- #1

nonequilibrium

- 1,439

- 2

As you all know, if a crystal contains a phonon of frequency [itex]\omega[/itex], it means that the Fourier decomposition of the physical vibration of that crystal lattice contains a plane wave of frequency [itex]\omega[/itex], and the more phonons of a given frequency, the bigger the amplitude of that component. Hence, the phonon is a nifty quasi-particle.

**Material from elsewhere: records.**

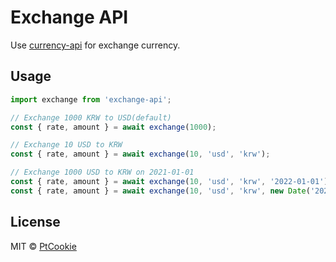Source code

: # Exchange API

Use [currency-api](https://github.com/fawazahmed0/currency-api) for exchange currency.

## Usage

```typescript
import exchange from 'exchange-api';

// Exchange 1000 KRW to USD(default)
const { rate, amount } = await exchange(1000);

// Exchange 10 USD to KRW
const { rate, amount } = await exchange(10, 'usd', 'krw');

// Exchange 1000 USD to KRW on 2021-01-01
const { rate, amount } = await exchange(10, 'usd', 'krw', '2022-01-01');
const { rate, amount } = await exchange(10, 'usd', 'krw', new Date('2022-01-01'));
```

## License

MIT &copy; [PtCookie](https://blog.ptcookie.dev/)
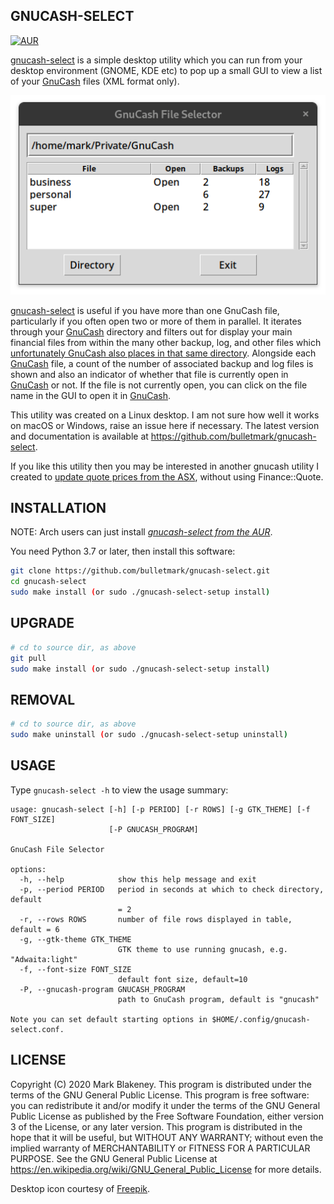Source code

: ## GNUCASH-SELECT
[![AUR](https://img.shields.io/aur/version/gnucash-select)](https://aur.archlinux.org/packages/gnucash-select/)

[gnucash-select][REPO] is a simple desktop utility which you can run from your
desktop environment (GNOME, KDE etc) to pop up a small GUI to view a list of
your [GnuCash][GNUC] files (XML format only).

![gnucash-select](gnucash-select.png)

[gnucash-select][REPO] is useful if you have more than one GnuCash file,
particularly if you often open two or more of them in parallel. It iterates
through your [GnuCash][GNUC] directory and filters out for display your main
financial files from within the many other backup, log, and other files which
[unfortunately GnuCash also places in that same
directory](https://bugs.gnucash.org/show_bug.cgi?id=619119). Alongside each
[GnuCash][GNUC] file, a count of the number of associated backup and log files
is shown and also an indicator of whether that file is currently open in
[GnuCash][GNUC] or not. If the file is not currently open, you can click on the
file name in the GUI to open it in [GnuCash][GNUC].

This utility was created on a Linux desktop. I am not sure how well it works on
macOS or Windows, raise an issue here if necessary. The latest version and
documentation is available at https://github.com/bulletmark/gnucash-select.

If you like this utility then you may be interested in another gnucash utility
I created to [update quote prices from the
ASX](https://github.com/bulletmark/gnucash-asx-fetch), without using
Finance::Quote.

## INSTALLATION

NOTE: Arch users can just install [_gnucash-select from the
AUR_][AUR].

You need Python 3.7 or later, then install this software:

```sh
git clone https://github.com/bulletmark/gnucash-select.git
cd gnucash-select
sudo make install (or sudo ./gnucash-select-setup install)
```

## UPGRADE

```sh
# cd to source dir, as above
git pull
sudo make install (or sudo ./gnucash-select-setup install)
```

## REMOVAL

```sh
# cd to source dir, as above
sudo make uninstall (or sudo ./gnucash-select-setup uninstall)
```

## USAGE

Type `gnucash-select -h` to view the usage summary:

```
usage: gnucash-select [-h] [-p PERIOD] [-r ROWS] [-g GTK_THEME] [-f FONT_SIZE]
                      [-P GNUCASH_PROGRAM]

GnuCash File Selector

options:
  -h, --help            show this help message and exit
  -p, --period PERIOD   period in seconds at which to check directory, default
                        = 2
  -r, --rows ROWS       number of file rows displayed in table, default = 6
  -g, --gtk-theme GTK_THEME
                        GTK theme to use running gnucash, e.g. "Adwaita:light"
  -f, --font-size FONT_SIZE
                        default font size, default=10
  -P, --gnucash-program GNUCASH_PROGRAM
                        path to GnuCash program, default is "gnucash"

Note you can set default starting options in $HOME/.config/gnucash-
select.conf.
```

## LICENSE

Copyright (C) 2020 Mark Blakeney. This program is distributed under the
terms of the GNU General Public License.
This program is free software: you can redistribute it and/or modify it
under the terms of the GNU General Public License as published by the
Free Software Foundation, either version 3 of the License, or any later
version.
This program is distributed in the hope that it will be useful, but
WITHOUT ANY WARRANTY; without even the implied warranty of
MERCHANTABILITY or FITNESS FOR A PARTICULAR PURPOSE. See the GNU General
Public License at <https://en.wikipedia.org/wiki/GNU_General_Public_License> for more details.

Desktop icon courtesy of [Freepik](https://www.flaticon.com/authors/freepik).

[REPO]: https://github.com/bulletmark/gnucash-select/
[AUR]: https://aur.archlinux.org/packages/gnucash-select/
[GNUC]: https://www.gnucash.org/

<!-- vim: se ai syn=markdown: -->
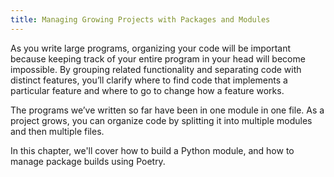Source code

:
```yaml
---
title: Managing Growing Projects with Packages and Modules
---
```


As you write large programs, organizing your code will be important because keeping track of your entire program in your head will become impossible. By grouping related functionality and separating code with distinct features, you’ll clarify where to find code that implements a particular feature and where to go to change how a feature works.

The programs we’ve written so far have been in one module in one file. As a project grows, you can organize code by splitting it into multiple modules and then multiple files. 

<!-- section for adding rust binaries to a Python package -->

In this chapter, we'll cover how to build a Python module, and how to manage package builds using Poetry. 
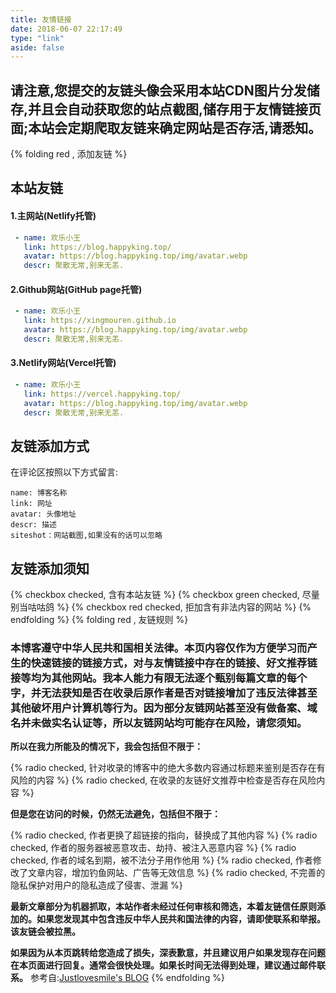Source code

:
```yaml
---
title: 友情链接
date: 2018-06-07 22:17:49
type: "link"
aside: false
---
```


## 请注意,您提交的友链头像会采用本站CDN图片分发储存,并且会自动获取您的站点截图,储存用于友情链接页面;本站会定期爬取友链来确定网站是否存活,请悉知。

{% folding red , 添加友链 %}
## 本站友链
#### 1.主网站(Netlify托管)
```yml
 - name: 欢乐小王
   link: https://blog.happyking.top/
   avatar: https://blog.happyking.top/img/avatar.webp
   descr: 聚散无常,别来无恙.
```
#### 2.Github网站(GitHub page托管)
```yml
 - name: 欢乐小王
   link: https://xingmouren.github.io
   avatar: https://blog.happyking.top/img/avatar.webp
   descr: 聚散无常,别来无恙.
```
#### 3.Netlify网站(Vercel托管)
```yml
 - name: 欢乐小王
   link: https://vercel.happyking.top/
   avatar: https://blog.happyking.top/img/avatar.webp
   descr: 聚散无常,别来无恙.
```
## 友链添加方式
在评论区按照以下方式留言:
```
name: 博客名称
link: 网址
avatar: 头像地址
descr: 描述
siteshot：网站截图,如果没有的话可以忽略
```
## 友链添加须知
{% checkbox checked, 含有本站友链 %}
{% checkbox green checked,  尽量别当咕咕鸽 %}
{% checkbox red checked, 拒加含有非法内容的网站 %}
{% endfolding %}
{% folding red , 友链规则 %}
### 本博客遵守中华人民共和国相关法律。本页内容仅作为方便学习而产生的快速链接的链接方式，对与友情链接中存在的链接、好文推荐链接等均为其他网站。我本人能力有限无法逐个甄别每篇文章的每个字，并无法获知是否在收录后原作者是否对链接增加了违反法律甚至其他破坏用户计算机等行为。因为部分友链网站甚至没有做备案、域名并未做实名认证等，所以友链网站均可能存在风险，请您须知。

**所以在我力所能及的情况下，我会包括但不限于：**

{% radio checked, 针对收录的博客中的绝大多数内容通过标题来鉴别是否存在有风险的内容 %}
{% radio checked, 在收录的友链好文推荐中检查是否存在风险内容 %}

**但是您在访问的时候，仍然无法避免，包括但不限于：**

{% radio checked, 作者更换了超链接的指向，替换成了其他内容 %}
{% radio checked, 作者的服务器被恶意攻击、劫持、被注入恶意内容 %}
{% radio checked, 作者的域名到期，被不法分子用作他用 %}
{% radio checked, 作者修改了文章内容，增加钓鱼网站、广告等无效信息 %}
{% radio checked, 不完善的隐私保护对用户的隐私造成了侵害、泄漏 %}

**最新文章部分为机器抓取，本站作者未经过任何审核和筛选，本着友链信任原则添加的。如果您发现其中包含违反中华人民共和国法律的内容，请即使联系和举报。该友链会被拉黑。**

**如果因为从本页跳转给您造成了损失，深表歉意，并且建议用户如果发现存在问题在本页面进行回复。通常会很快处理。如果长时间无法得到处理，建议通过邮件联系。**
参考自:[Justlovesmile's BLOG](https://blog.justlovesmile.top/friends/)
{% endfolding %}
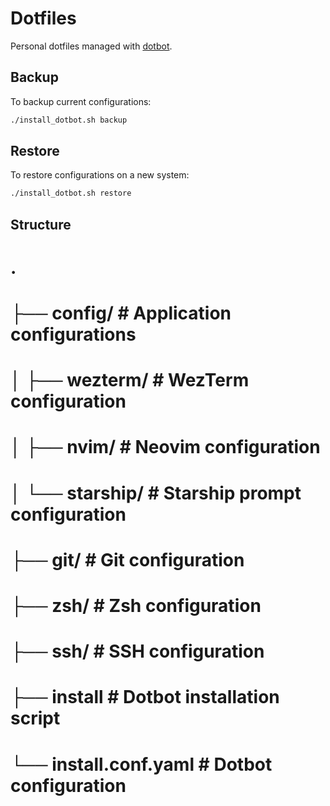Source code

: # Dotfiles

Personal dotfiles managed with [dotbot](https://github.com/anishathalye/dotbot).

## Backup

To backup current configurations:
```bash
./install_dotbot.sh backup
```

## Restore

To restore configurations on a new system:
```bash
./install_dotbot.sh restore
```

## Structure
# .
# ├── config/                     # Application configurations
# │   ├── wezterm/               # WezTerm configuration
# │   ├── nvim/                  # Neovim configuration
# │   └── starship/             # Starship prompt configuration
# ├── git/                       # Git configuration
# ├── zsh/                       # Zsh configuration
# ├── ssh/                       # SSH configuration
# ├── install                    # Dotbot installation script
# └── install.conf.yaml          # Dotbot configuration
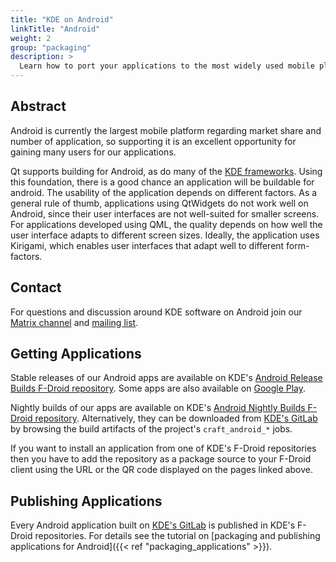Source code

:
 ```yaml
---
title: "KDE on Android"
linkTitle: "Android"
weight: 2
group: "packaging"
description: >
  Learn how to port your applications to the most widely used mobile platform
---
```


## Abstract

Android is currently the largest mobile platform regarding market share and number of application, so supporting it is an excellent opportunity for gaining many users for our applications.

Qt supports building for Android, as do many of the [KDE frameworks](https://api.kde.org). Using this foundation, there is a good chance an application will be buildable for android. The usability of the application depends on different factors. As a general rule of thumb, applications using QtWidgets do not work well on Android, since their user interfaces are not well-suited for smaller screens. For applications developed using QML, the quality depends on how well the user interface adapts to different screen sizes. Ideally, the application uses Kirigami, which enables user interfaces that adapt well to different form-factors.

## Contact

For questions and discussion around KDE software on Android join our [Matrix channel](https://matrix.to/#/%23kde-android:kde.org) and [mailing list](https://mail.kde.org/mailman/listinfo/kde-android).

## Getting Applications

Stable releases of our Android apps are available on KDE's [Android Release Builds F-Droid repository](https://cdn.kde.org/android/stable-releases/fdroid/repo/?fingerprint=13784BA6C80FF4E2181E55C56F961EED5844CEA16870D3B38D58780B85E1158F). Some apps are also available on [Google Play](https://play.google.com/store/apps/dev?id=4758894585905287660).

Nightly builds of our apps are available on KDE's [Android Nightly Builds F-Droid repository](https://cdn.kde.org/android/nightly/fdroid/repo/?fingerprint=B3EBE10AFA6C5C400379B34473E843D686C61AE6AD33F423C98AF903F056523F). Alternatively, they can be downloaded from [KDE's GitLab](https://invent.kde.org) by browsing the build artifacts of the project's `craft_android_*` jobs.

If you want to install an application from one of KDE's F-Droid repositories then you have to add the repository as a package source to your F-Droid client using the URL or the QR code displayed on the pages linked above.

## Publishing Applications

Every Android application built on [KDE's GitLab](https://invent.kde.org) is published in KDE's F-Droid repositories. For details see the tutorial on [packaging and publishing applications for Android]({{< ref "packaging_applications" >}}).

But it also seems obvious that the phonon cannot be localized. What would the position of a phonon mean, after all? If a phonon is an indication of the presence of a plane wave (of a certain frequency), then since plane waves are not localized, one cannot sensibly associate a place to the phonon. Sure, a lot of plane waves may make a localized

*wave*, but that's hardly relevant: it's not as if one associates one phonon to that localized wave; no, that localized wave is rather a whole bunch of delocalized phonons, exactly like a localized wave is a whole bunch of delocalized plane waves. (I'm saying this to show that it's not at all analogous to for example a psi-plane wave of an electron: in that case the electron is also not localized, but if we have localized wave packet, we can speak about the position of the electron; this reasoning is obviously

**ir**relevant for phonons.)

But I'm reading Kittel and where it talks about thermal conduction (p121, chapter 5, edition 8), it first mentions a formula of kinetic gas theory (a formula for the thermal conductivity [itex]K=\frac{1}{3}C v l[/itex] with C the heat capacity of the gas, v the average particle velocity and l the mean free path of a particle between collisions). And he then, without justification, applies this formula to phonons. This of course implies that he views phonons as localized particles, using a kind of kinetic theory of phonons. How can this make

*any*sense, in the light of what I said above?